Answer: There are three ways an institution will know it has passed the tests.The first notice comes when an institution receives an electronic acknowledgement or rejection from the Department.This happens within 24 hours of each data exchange submission. Second, the Office of Student Financial Assistance sends the President of an institution a letter confirming positive test results for each system exchange tested. Finally, the Department places institutions that have passed particular tests on its student aid data exchange Honor Roll for that particular test. Please note that the second and third steps mentioned above may take a week or more from the test date to be completed.

Question: What is the Department's interpretation of the phrase “in the process of performing data exchange testing?”

Answer: While section 311 is not clear on this point, the Department believes that an institution is “in the process” with respect to a particular system if it has submitted test cases to the Department for a data exchange, in the defined schedule, by the appropriate closing date. The Department encourages institutions to re-submit test cases if the institution has previously attempted, but failed to pass that particular test. Such a resubmission would demonstrate the institution is “in the process”.

Question: If my institution employs a third-party servicing agent in the handling of student aid data exchanges with the Department and that servicer has already tested with the Department on behalf of another institution, does my institution need to test separately?

Answer: The Department believes that the answer is yes.
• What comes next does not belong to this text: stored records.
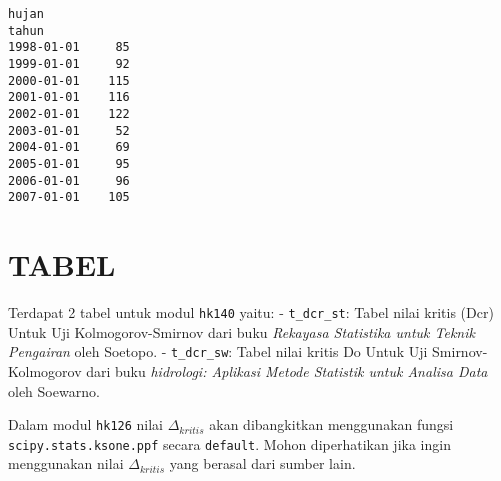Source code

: \documentclass[11pt]{article}
\makeatletter
\newcommand{\boxspacing}{\kern\kvtcb@left@rule\kern\kvtcb@boxsep}
\newcommand{\prompt}[4]{
        {\ttfamily\llap{{\color{#2}[#3]:\hspace{3pt}#4}}\vspace{-\baselineskip}}
    }
\makeatother
\begin{document}
            \begin{tcolorbox}[breakable, size=fbox, boxrule=.5pt, pad at break*=1mm, opacityfill=0]
\prompt{Out}{outcolor}{ }{\boxspacing}
\begin{Verbatim}[commandchars=\\\{\}]
            hujan
tahun
1998-01-01     85
1999-01-01     92
2000-01-01    115
2001-01-01    116
2002-01-01    122
2003-01-01     52
2004-01-01     69
2005-01-01     95
2006-01-01     96
2007-01-01    105
\end{Verbatim}
\end{tcolorbox}
        
    \hypertarget{tabel}{%
\section{TABEL}\label{tabel}}

Terdapat 2 tabel untuk modul \texttt{hk140} yaitu: -
\texttt{t\_dcr\_st}: Tabel nilai kritis (Dcr) Untuk Uji
Kolmogorov-Smirnov dari buku \emph{Rekayasa Statistika untuk Teknik
Pengairan} oleh Soetopo. - \texttt{t\_dcr\_sw}: Tabel nilai kritis Do
Untuk Uji Smirnov-Kolmogorov dari buku \emph{hidrologi: Aplikasi Metode
Statistik untuk Analisa Data} oleh Soewarno.

Dalam modul \texttt{hk126} nilai \(\Delta_{kritis}\) akan dibangkitkan
menggunakan fungsi \texttt{scipy.stats.ksone.ppf} secara
\texttt{default}. Mohon diperhatikan jika ingin menggunakan nilai
\(\Delta_{kritis}\) yang berasal dari sumber lain.
\end{document}
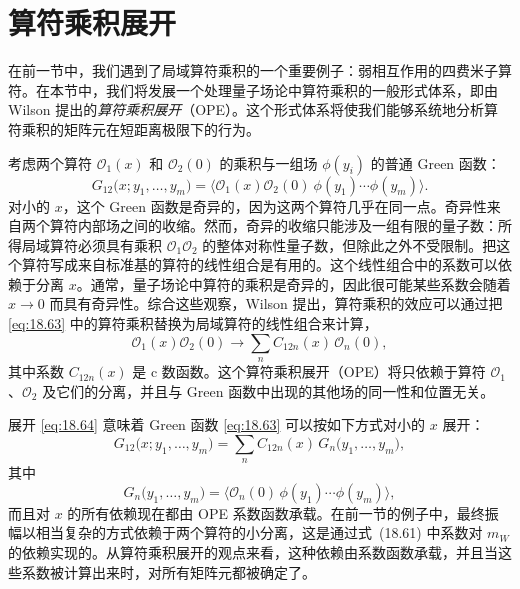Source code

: \section{算符乘积展开}

在前一节中，我们遇到了局域算符乘积的一个重要例子：弱相互作用的四费米子算符。在本节中，我们将发展一个处理量子场论中算符乘积的一般形式体系，即由 Wilson 提出的\emph{算符乘积展开}（OPE）。这个形式体系将使我们能够系统地分析算符乘积的矩阵元在短距离极限下的行为。

考虑两个算符 $\mathcal{O}_1(x)$ 和 $\mathcal{O}_2(0)$ 的乘积与一组场 $\phi(y_i)$ 的普通 Green 函数：
\begin{equation}
  G_{12}\bigl( x; y_1, \ldots, y_m \bigr)
  = \bigl\langle \mathcal{O}_1(x)\mathcal{O}_2(0)\ \phi(y_1)\cdots\phi(y_m)
    \bigr\rangle .
  \label{eq:18.63}
\end{equation}
对小的 $x$，这个 Green 函数是奇异的，因为这两个算符几乎在同一点。奇异性来自两个算符内部场之间的收缩。然而，奇异的收缩只能涉及一组有限的量子数：所得局域算符必须具有乘积 $\mathcal{O}_1\mathcal{O}_2$ 的整体对称性量子数，但除此之外不受限制。把这个算符写成来自标准基的算符的线性组合是有用的。这个线性组合中的系数可以依赖于分离 $x$。通常，量子场论中算符的乘积是奇异的，因此很可能某些系数会随着 $x\to 0$ 而具有奇异性。综合这些观察，Wilson 提出，算符乘积的效应可以通过把 \eqref{eq:18.63} 中的算符乘积替换为局域算符的线性组合来计算，
\begin{equation}
  \mathcal{O}_1(x)\mathcal{O}_2(0) \to \sum_n C_{12n}(x)\,
    \mathcal{O}_n(0) ,
  \label{eq:18.64}
\end{equation}
其中系数 $C_{12n}(x)$ 是 c 数函数。这个算符乘积展开（OPE）将只依赖于算符 $\mathcal{O}_1$、$\mathcal{O}_2$ 及它们的分离，并且与 Green 函数中出现的其他场的同一性和位置无关。

展开 \eqref{eq:18.64} 意味着 Green 函数 \eqref{eq:18.63} 可以按如下方式对小的 $x$ 展开：
\begin{equation}
  G_{12}\bigl( x; y_1, \ldots, y_m \bigr) = \sum_n C_{12n}(x)\,
    G_n\bigl( y_1, \ldots, y_m \bigr) ,
  \label{eq:18.65}
\end{equation}
其中
\begin{equation}
  G_n\bigl( y_1, \ldots, y_m \bigr) = \bigl\langle \mathcal{O}_n(0)\,
    \phi(y_1)\cdots\phi(y_m) \bigr\rangle ,
  \label{eq:18.66}
\end{equation}
而且对 $x$ 的所有依赖现在都由 OPE 系数函数承载。在前一节的例子中，最终振幅以相当复杂的方式依赖于两个算符的小分离，这是通过式~(18.61) 中系数对 $m_W$ 的依赖实现的。从算符乘积展开的观点来看，这种依赖由系数函数承载，并且当这些系数被计算出来时，对所有矩阵元都被确定了。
If your institution uses a third-party servicer, you should ask it to specifically test the appropriate data exchanges on your behalf. Just as in other contexts, institutions are responsible for ensuring that their servicing agents perform on their behalf.

However, there is one exception. If an institution normally uses the National Student Loan Clearinghouse for submission of Student Status Confirmation Reports (SSCRs) to the Department, the institution should not have to perform the SSCR aspect of the NSLDS data exchange testing in order to qualify for this protection from Y2K liability. This is because, as part of the Department of Education's End-to-End testing process, the National Student Loan Clearinghouse SSCR process was tested satisfactorily with the Department. This test was performed to validate the data exchange between the Department and the Clearinghouse. This exchange test did not validate the data exchange between the institution and the Clearinghouse.

Question: If I use the EDExpress software or a commercial vendor's software, should I test?

Answer: The Department encourages all institutions to test, including those using EDExpress software or any commercial vendor's software. While the Department certifies EDExpress software compliant, see the IFAP for certification letters, this alone does not ensure Y2K preparedness of your computer hardware and operating systems used with the EDExpress applications.